Primark's popularity among shoppers showed no signs of waning today after its owner hailed another "excellent" sales performance from the chain.
Associated British Foods said the European retailer's like-for-like sales were 4% higher than a year ago in the period since September, with new selling space pushing the overall growth rate to 14%.
The improvement, which came despite unseasonably warm weather at the start of the period and strong comparatives in the previous year, helped AB Foods offset continued weakness at its sugar business.
The FTSE 100 company, which also owns leading food brands Ryvita, Twinings and Kingsmill, said overall profits for the six months to March 1 were expected to be in line with a year earlier.

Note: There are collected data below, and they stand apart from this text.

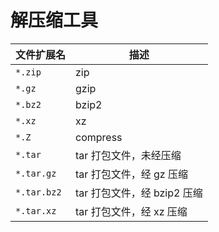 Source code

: # 解压缩工具

| 文件扩展名  | 描述                        |
| ----------- | --------------------------- |
| `*.zip`     | zip                         |
| `*.gz`      | gzip                        |
| `*.bz2`     | bzip2                       |
| `*.xz`      | xz                          |
| `*.Z`       | compress                    |
| `*.tar`     | tar 打包文件，未经压缩      |
| `*.tar.gz`  | tar 打包文件，经 gz 压缩    |
| `*.tar.bz2` | tar 打包文件，经 bzip2 压缩 |
| `*.tar.xz`  | tar 打包文件，经 xz 压缩    | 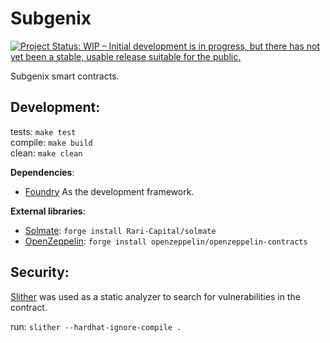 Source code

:# Subgenix

[![Project Status: WIP – Initial development is in progress, but there has not yet been a stable, usable release suitable for the public.](https://www.repostatus.org/badges/latest/wip.svg)](https://www.repostatus.org/#wip)

Subgenix smart contracts.


## Development:

tests: `make test`   
compile: `make build`  
clean: `make clean`   

**Dependencies**:
- [Foundry](https://github.com/gakonst/foundry#installation) As the development framework.    

**External libraries**:
- [Solmate](https://github.com/Rari-Capital/solmate): `forge install Rari-Capital/solmate`   
- [OpenZeppelin](https://github.com/OpenZeppelin/openzeppelin-contracts): `forge install openzeppelin/openzeppelin-contracts` 


## Security:

[Slither](https://github.com/crytic/slither) was used as a static analyzer to
search for vulnerabilities in the contract.


run: `slither --hardhat-ignore-compile .`   
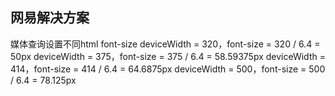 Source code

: ## 网易解决方案
 媒体查询设置不同html font-size
 deviceWidth = 320，font-size = 320 / 6.4 = 50px
 deviceWidth = 375，font-size = 375 / 6.4 = 58.59375px
 deviceWidth = 414，font-size = 414 / 6.4 = 64.6875px
 deviceWidth = 500，font-size = 500 / 6.4 = 78.125px
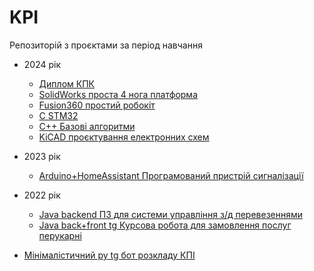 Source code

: # KPI

Репозиторій з проєктами за період навчання

- 2024 рік
  - [Диплом КПК](https://github.com/Bogd-an/Diplom)
  - [SolidWorks проста 4 нога платформа](https://github.com/Bogd-an/SimpleStepperRobot/tree/main/SW)
  - [Fusion360 простий робокіт](https://github.com/Bogd-an/SimpleStepperRobot)
  - [C STM32](https://github.com/Bogd-an/stm32_practical)
  - [C++ Базові алгоритми](https://github.com/Bogd-an/progAlg)
  - [KiCAD проєктування електронних схем](https://github.com/Bogd-an/circuit_design_2024)
- 2023 рік
  - [Arduino+HomeAssistant Програмований пристрій сигналізації](https://github.com/Bogd-an/CourseWork2024) 
- 2022 рік
  - [Java backend ПЗ для системи управління з/д перевезеннями](https://github.com/Bogd-an/sdt_practical_1)
  - [Java back+front tg Курсова робота для замовлення послуг перукарні](https://github.com/Bogd-an/centrifuge) 

- [Мінімалістичний py tg бот розкладу КПІ](https://github.com/Bogd-an/kpi_schedule)
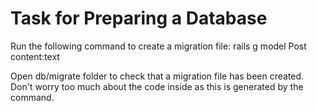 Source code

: # Task for Preparing a Database
Run the following command to create a migration file:
rails g model Post content:text

Open db/migrate folder to check that a migration file has been created.
Don't worry too much about the code inside as this is generated by the command.
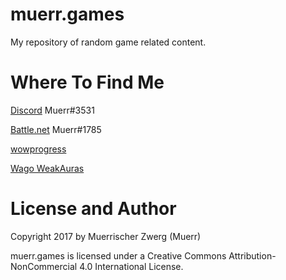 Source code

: # muerr.games

My repository of random game related content.

# Where To Find Me

[Discord](http://discordapp.com/) Muerr#3531

[Battle.net](https://us.battle.net) Muerr#1785

[wowprogress](https://www.wowprogress.com/user/Muerr)

[Wago WeakAuras](https://wago.io/p/Muerr)

# License and Author

Copyright 2017 by Muerrischer Zwerg (Muerr)

muerr.games is licensed under a Creative Commons Attribution-NonCommercial 4.0 International License.
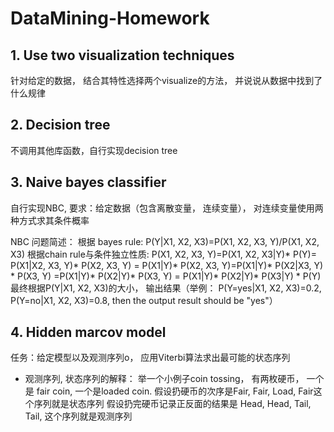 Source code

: # DataMining-Homework
## 1.   Use two visualization techniques
针对给定的数据， 结合其特性选择两个visualize的方法， 并说说从数据中找到了什么规律

## 2. Decision tree
不调用其他库函数，自行实现decision tree
## 3. Naive bayes classifier
自行实现NBC, 要求：给定数据（包含离散变量， 连续变量）， 对连续变量使用两种方式求其条件概率


NBC 问题简述：
根据 bayes rule: 
P(Y|X1, X2, X3)=P(X1, X2, X3, Y)/P(X1, X2, X3) 
根据chain rule与条件独立性质: 
P(X1, X2, X3, Y)=P(X1, X2, X3|Y)* P(Y)= P(X1|X2, X3, Y)* P(X2, X3, Y) = P(X1|Y)* P(X2, X3, Y)=P(X1|Y)* P(X2|X3, Y) * P(X3, Y) =P(X1|Y)* P(X2|Y)* P(X3, Y) = P(X1|Y)* P(X2|Y)* P(X3|Y)  * P(Y)
最终根据P(Y|X1, X2, X3)的大小， 输出结果（举例：
P(Y=yes|X1, X2, X3)=0.2, P(Y=no|X1, X2, X3)=0.8, then the output result should be "yes"）


## 4. Hidden marcov model 
任务：给定模型以及观测序列o， 应用Viterbi算法求出最可能的状态序列
- 观测序列, 状态序列的解释：
举一个小例子coin tossing， 有两枚硬币， 一个是 fair  coin, 一个是loaded coin. 假设扔硬币的次序是Fair, Fair, Load, Fair这个序列就是状态序列
假设扔完硬币记录正反面的结果是 Head, Head, Tail, Tail,  这个序列就是观测序列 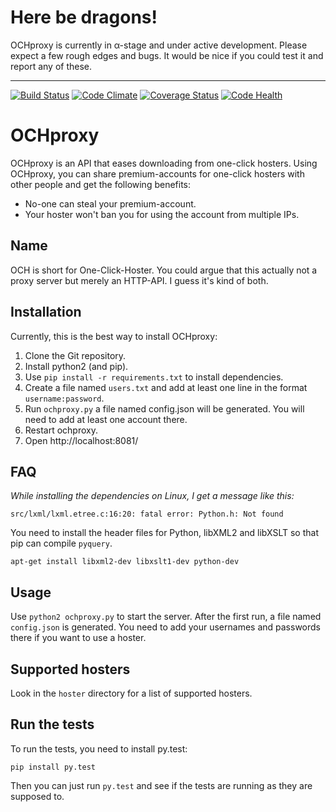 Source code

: # Here be dragons!
OCHproxy is currently in α-stage and under active development. Please expect a few rough edges and bugs. 
It would be nice if you could test it and report any of these.

-----

[![Build Status](https://travis-ci.org/bauerj/OCHproxy.svg)](https://travis-ci.org/bauerj/OCHproxy)
[![Code Climate](https://codeclimate.com/github/bauerj/OCHproxy/badges/gpa.svg)](https://codeclimate.com/github/bauerj/OCHproxy)
[![Coverage Status](https://coveralls.io/repos/bauerj/OCHproxy/badge.svg?branch=master&service=github)](https://coveralls.io/github/bauerj/OCHproxy?branch=master)
[![Code Health](https://landscape.io/github/bauerj/OCHproxy/master/landscape.svg?style=flat)](https://landscape.io/github/bauerj/OCHproxy/master)
# OCHproxy
OCHproxy is an API that eases downloading from one-click hosters.
Using OCHproxy, you can share premium-accounts for one-click hosters with other people and get the following benefits:

+ No-one can steal your premium-account.
+ Your hoster won't ban you for using the account from multiple IPs.


## Name
OCH is short for One-Click-Hoster. 
You could argue that this actually not a proxy server but merely an HTTP-API. I guess it's kind of both.

## Installation
Currently, this is the best way to install OCHproxy:

1. Clone the Git repository.
2. Install python2 (and pip).
3. Use `pip install -r requirements.txt` to install dependencies.
4. Create a file named `users.txt` and add at least one line in the format `username:password`.
4. Run `ochproxy.py` a file named config.json will be generated. You will need to add at least one account there.
4. Restart ochproxy.
4. Open http://localhost:8081/


## FAQ
*While installing the dependencies on Linux, I get a message like this:*

    src/lxml/lxml.etree.c:16:20: fatal error: Python.h: Not found
    
You need to install the header files for Python, libXML2 and libXSLT so that pip can compile `pyquery`.

    apt-get install libxml2-dev libxslt1-dev python-dev
    

## Usage
Use `python2 ochproxy.py` to start the server. After the first run, a file named `config.json` is generated.
You need to add your usernames and passwords there if you want to use a hoster.

## Supported hosters
Look in the `hoster` directory for a list of supported hosters.

## Run the tests
To run the tests, you need to install py.test:

    pip install py.test
    
Then you can just run `py.test` and see if the tests are running as they are supposed to. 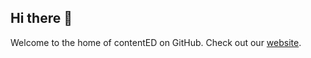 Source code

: ## Hi there 👋

Welcome to the home of contentED on GitHub. Check out our [website](https://contented.app).
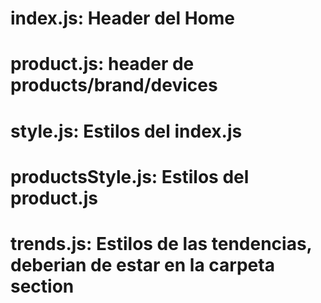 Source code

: # index.js: Header del Home

# product.js: header de products/brand/devices

# style.js: Estilos del index.js

# productsStyle.js: Estilos del product.js

# trends.js: Estilos de las tendencias, deberian de estar en la carpeta section
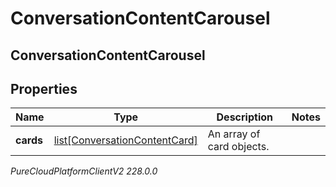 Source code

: # ConversationContentCarousel

## ConversationContentCarousel

## Properties

|Name | Type | Description | Notes|
|------------ | ------------- | ------------- | -------------|
| **cards** | [list[ConversationContentCard]](ConversationContentCard) | An array of card objects. | |



_PureCloudPlatformClientV2 228.0.0_

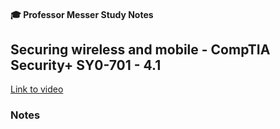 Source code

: #### 🎓 Professor Messer Study Notes

##  Securing wireless and mobile - CompTIA Security+ SY0-701 - 4.1

[Link to video](https://youtu.be/iAR6SgvtezY?si=vdJw1eU90tprIvk3)

### Notes


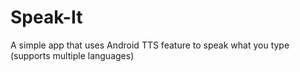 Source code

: Speak-It
========

A simple app that uses Android TTS feature to speak what you type (supports multiple languages) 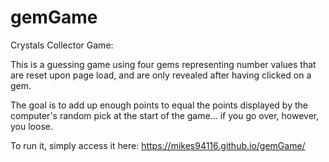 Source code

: # gemGame

Crystals Collector Game:
  
  This is a guessing game using four gems representing number values that are reset upon page load, and are only revealed after having 
  clicked on a gem.
  
  The goal is to add up enough points to equal the points displayed by the computer's random pick at the start of the game... if you go 
  over, however, you loose. 
  
 To run it, simply access it here: https://mikes94116.github.io/gemGame/
 
 
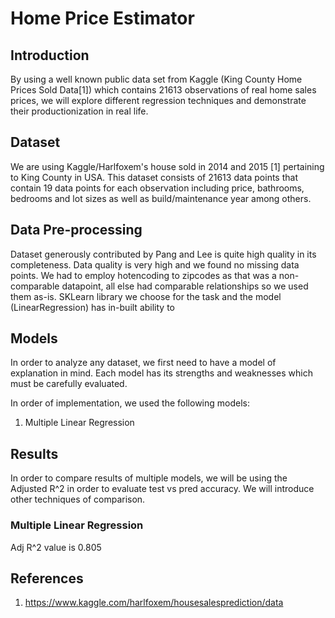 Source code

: # Home Price Estimator

## Introduction
By using a well known public data set from Kaggle (King County Home Prices Sold Data[1]) which contains 21613 observations of
real home sales prices, we will explore different regression techniques and demonstrate their productionization in real life.

## Dataset
We are using Kaggle/Harlfoxem's house sold in 2014 and 2015 [1] pertaining to King County in USA. This dataset consists of 21613 data points that contain 19 data points
for each observation including price, bathrooms, bedrooms and lot sizes as well as build/maintenance year among others.

## Data Pre-processing
Dataset generously contributed by Pang and Lee is quite high quality in its completeness. Data quality is very high and we 
found no missing data points. We had to employ hotencoding to zipcodes as that was a non-comparable datapoint, all else had
comparable relationships so we used them as-is. SKLearn library we choose for the task and the model (LinearRegression) has
in-built ability to 

## Models
In order to analyze any dataset, we first need to have a model of explanation in mind. Each model has its strengths and
weaknesses which must be carefully evaluated.

In order of implementation, we used the following models:
1. Multiple Linear Regression

## Results
In order to compare results of multiple models, we will be using the Adjusted R^2 in order to evaluate test vs pred
accuracy. We will introduce other techniques of comparison.

### Multiple Linear Regression
Adj R^2 value is 0.805

## References
1. https://www.kaggle.com/harlfoxem/housesalesprediction/data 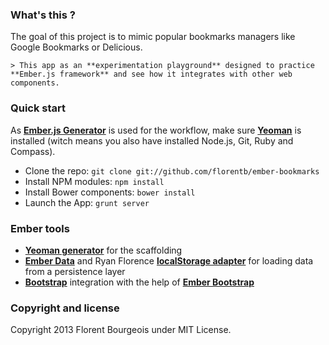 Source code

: ### What's this ?

The goal of this project is to mimic popular bookmarks managers like Google Bookmarks or Delicious.

	> This app as an **experimentation playground** designed to practice **Ember.js framework** and see how it integrates with other web components.

### Quick start

As **[Ember.js Generator](https://github.com/yeoman/generator-ember)** is used for the workflow, make sure [**Yeoman**](http://yeoman.io/) is installed (witch means you also have installed Node.js, Git, Ruby and Compass).

*   Clone the repo: `git clone git://github.com/florentb/ember-bookmarks`
*   Install NPM modules: `npm install`
*   Install Bower components: `bower install`
*   Launch the App: `grunt server`

### Ember tools

*   **[Yeoman generator](https://github.com/yeoman/generator-ember)** for the scaffolding
*   **[Ember Data](https://github.com/emberjs/data)** and Ryan Florence **[localStorage adapter](https://github.com/rpflorence/ember-localstorage-adapter)** for loading data from a persistence layer
*   **[Bootstrap](https://github.com/twbs/bootstrap)** integration with the help of **[Ember Bootstrap](https://github.com/emberjs-addons/ember-bootstrap)**

### Copyright and license

Copyright 2013 Florent Bourgeois under MIT License. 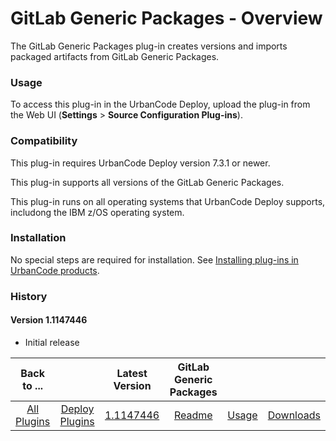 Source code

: # GitLab Generic Packages - Overview

The GitLab Generic Packages plug-in creates versions and imports packaged artifacts from GitLab Generic Packages.


### Usage

To access this plug-in in the UrbanCode Deploy, upload the plug-in from the Web UI (**Settings** > **Source Configuration Plug-ins**).

### Compatibility

This plug-in requires UrbanCode Deploy version 7.3.1 or newer.

This plug-in supports all versions of the GitLab Generic Packages.

This plug-in runs on all operating systems that UrbanCode Deploy supports, includong the IBM z/OS operating system.

### Installation

No special steps are required for installation. See [Installing plug-ins in UrbanCode products](https://community.ibm.com/community/user/wasdevops/blogs/laurel-dickson-bull1/2022/06/13/install-plugins).


### History

#### Version 1.1147446

* Initial release



|Back to ...| |Latest Version|GitLab Generic Packages|||
| :---: | :---: | :---: | :---: | :---: | :---: |
|[All Plugins](../../index.md)|[Deploy Plugins](../README.md)|[1.1147446](https://raw.githubusercontent.com/UrbanCode/IBM-UCD-PLUGINS/main/files/gitlab-sourceconfig-generic-packages/ucd-plugins-sourceconfig-gitlab-generic-packages-1.1147446.zip)|[Readme](README.md)|[Usage](usage.md)|[Downloads](downloads.md)|
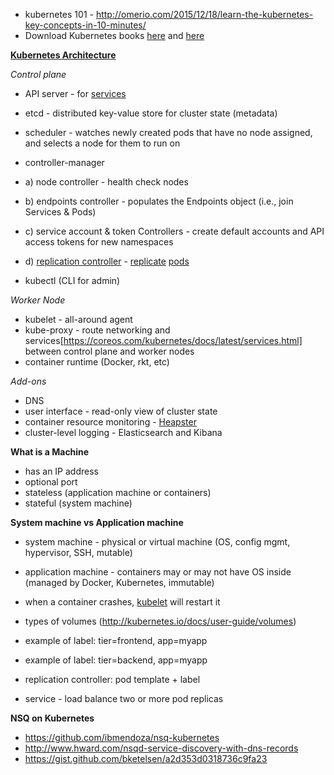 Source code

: - kubernetes 101 - http://omerio.com/2015/12/18/learn-the-kubernetes-key-concepts-in-10-minutes/
- Download Kubernetes books [here](https://itjumpstart.files.wordpress.com/2015/03/kubernetes_up_and_running_preview.pdf) and [here](https://itjumpstart.files.wordpress.com/2015/03/kubernetes.pdf)

**[Kubernetes Architecture](http://kubernetes.io/docs/admin/cluster-components)**

*Control plane*

- API server - for [services](https://github.com/kubernetes/kubernetes/wiki/Services-FAQ)
- etcd - distributed key-value store for cluster state (metadata)
- scheduler - watches newly created pods that have no node assigned, and selects a node for them to run on

- controller-manager
- a) node controller - health check nodes
- b) endpoints controller - populates the Endpoints object (i.e., join Services & Pods) 
- c) service account & token Controllers -  create default accounts and API access tokens for new namespaces
- d) [replication controller](http://kubernetes.io/docs/user-guide/replication-controller/) - [replicate](https://coreos.com/kubernetes/docs/latest/replication-controller.html) [pods](https://coreos.com/kubernetes/docs/latest/pods.html)
- kubectl (CLI for admin)

*Worker Node*

- kubelet - all-around agent
- kube-proxy - route networking and services[https://coreos.com/kubernetes/docs/latest/services.html] between control plane and worker nodes
- container runtime (Docker, rkt, etc)

*Add-ons*

- DNS
- user interface - read-only view of cluster state
- container resource monitoring - [Heapster](https://github.com/kubernetes/heapster)
- cluster-level logging - Elasticsearch and Kibana


**What is a Machine**

- has an IP address
- optional port
- stateless (application machine or containers)
- stateful (system machine)

**System machine vs Application machine**

- system machine - physical or virtual machine (OS, config mgmt, hypervisor, SSH, mutable)
- application machine - containers may or may not have OS inside (managed by Docker, Kubernetes, immutable)



- when a container crashes, [kubelet](http://kubernetes.io/docs/user-guide/volumes) will restart it
- types of volumes (http://kubernetes.io/docs/user-guide/volumes)
- example of label: tier=frontend, app=myapp
- example of label: tier=backend, app=myapp
- replication controller: pod template + label
- service - load balance two or more pod replicas

**NSQ on Kubernetes**

- https://github.com/ibmendoza/nsq-kubernetes
- http://www.hward.com/nsqd-service-discovery-with-dns-records
- https://gist.github.com/bketelsen/a2d353d0318736c9fa23


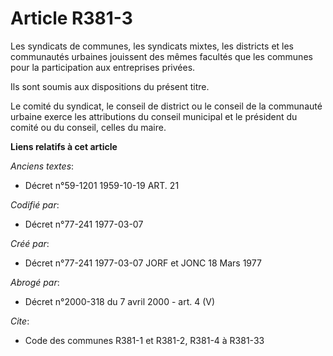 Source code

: # Article R381-3

Les syndicats de communes, les syndicats mixtes, les districts et les communautés urbaines jouissent des mêmes facultés que
les communes pour la participation aux entreprises privées.

Ils sont soumis aux dispositions du présent titre.

Le comité du syndicat, le conseil de district ou le conseil de la communauté urbaine exerce les attributions du conseil
municipal et le président du comité ou du conseil, celles du maire.

**Liens relatifs à cet article**

_Anciens textes_:

  - Décret n°59-1201 1959-10-19 ART. 21

_Codifié par_:

  - Décret n°77-241 1977-03-07

_Créé par_:

  - Décret n°77-241 1977-03-07 JORF et JONC 18 Mars 1977

_Abrogé par_:

  - Décret n°2000-318 du 7 avril 2000 - art. 4 (V)

_Cite_:

  - Code des communes R381-1 et R381-2, R381-4 à R381-33
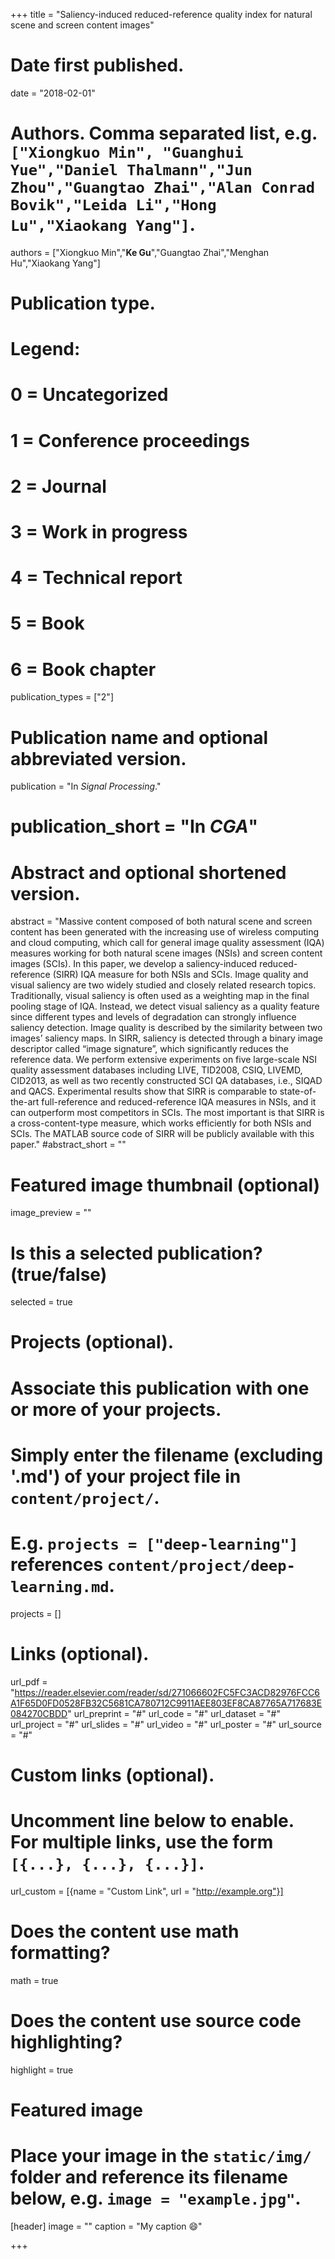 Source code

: +++
title = "Saliency-induced reduced-reference quality index for natural scene and screen content images"

# Date first published.
date = "2018-02-01"

# Authors. Comma separated list, e.g. `["Xiongkuo Min", "Guanghui Yue","Daniel Thalmann","Jun Zhou","Guangtao Zhai","Alan Conrad Bovik","Leida Li","Hong Lu","Xiaokang Yang"]`.
authors = ["Xiongkuo Min","**Ke Gu**","Guangtao Zhai","Menghan Hu","Xiaokang Yang"]
# Publication type.
# Legend:
# 0 = Uncategorized
# 1 = Conference proceedings
# 2 = Journal
# 3 = Work in progress
# 4 = Technical report
# 5 = Book
# 6 = Book chapter
publication_types = ["2"]

# Publication name and optional abbreviated version.
publication = "In *Signal Processing*."
# publication_short = "In *CGA*"

# Abstract and optional shortened version.
abstract = "Massive content composed of both natural scene and screen content has been generated with the increasing use of wireless computing and cloud computing, which call for general image quality assessment (IQA) measures working for both natural scene images (NSIs) and screen content images (SCIs). In this paper, we develop a saliency-induced reduced-reference (SIRR) IQA measure for both NSIs and SCIs. Image quality and visual saliency are two widely studied and closely related research topics. Traditionally, visual saliency is often used as a weighting map in the final pooling stage of IQA. Instead, we detect visual saliency as a quality feature since different types and levels of degradation can strongly influence saliency detection. Image quality is described by the similarity between two images’ saliency maps. In SIRR, saliency is detected through a binary image descriptor called “image signature”, which significantly reduces the reference data. We perform extensive experiments on five large-scale NSI quality assessment databases including LIVE, TID2008, CSIQ, LIVEMD, CID2013, as well as two recently constructed SCI QA databases, i.e., SIQAD and QACS. Experimental results show that SIRR is comparable to state-of-the-art full-reference and reduced-reference IQA measures in NSIs, and it can outperform most competitors in SCIs. The most important is that SIRR is a cross-content-type measure, which works efficiently for both NSIs and SCIs. The MATLAB source code of SIRR will be publicly available with this paper."
#abstract_short = ""

# Featured image thumbnail (optional)
image_preview = ""

# Is this a selected publication? (true/false)
selected = true

# Projects (optional).
#   Associate this publication with one or more of your projects.
#   Simply enter the filename (excluding '.md') of your project file in `content/project/`.
#   E.g. `projects = ["deep-learning"]` references `content/project/deep-learning.md`.
projects = []

# Links (optional).
url_pdf = "https://reader.elsevier.com/reader/sd/271066602FC5FC3ACD82976FCC6A1F65D0FD0528FB32C5681CA780712C9911AEE803EF8CA87765A717683E084270CBDD"
url_preprint = "#"
url_code = "#"
url_dataset = "#"
url_project = "#"
url_slides = "#"
url_video = "#"
url_poster = "#"
url_source = "#"

# Custom links (optional).
#   Uncomment line below to enable. For multiple links, use the form `[{...}, {...}, {...}]`.
 url_custom = [{name = "Custom Link", url = "http://example.org"}]

# Does the content use math formatting?
math = true

# Does the content use source code highlighting?
highlight = true

# Featured image
# Place your image in the `static/img/` folder and reference its filename below, e.g. `image = "example.jpg"`.
[header]
image = ""
caption = "My caption 😄"

+++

It said: "A much lower profit from sugar will be offset by another excellent performance from Primark and encouraging results from grocery and ingredients."
Shares fell 2% today as AB Foods warned over the impact of sterling's recent strengthening on overseas earnings in the rest of this year.
Primark, which has around 160 of its 257 stores in the UK, achieved a 44% jump in profits to £514 million in its most recent financial year.
The new trading period has seen "excellent trading", including over Christmas.
AB Foods reported that the world sugar price has fallen to an unsustainably low level, putting further pressure on industry revenues and margins.
The decline reflects the end of EU sugar quotas in 2017, although the speed of adjustment has been faster than the company expected.
The mild winter resulted in its UK crop continuing to grow into the new year, with good beet quality and high sugar content.
Sugar production in the UK is now estimated at 1.3 million tonnes compared with 1.15 million tonnes last year.
AB Foods added that Twinings Ovaltine again performed well with strong sales growth for tea in the United States and the UK, and improved margins driven by higher volumes and factory efficiencies.
Kingsmill owner Allied Bakeries made progress in the highly competitive UK bread market as volumes and margins will be ahead of last year.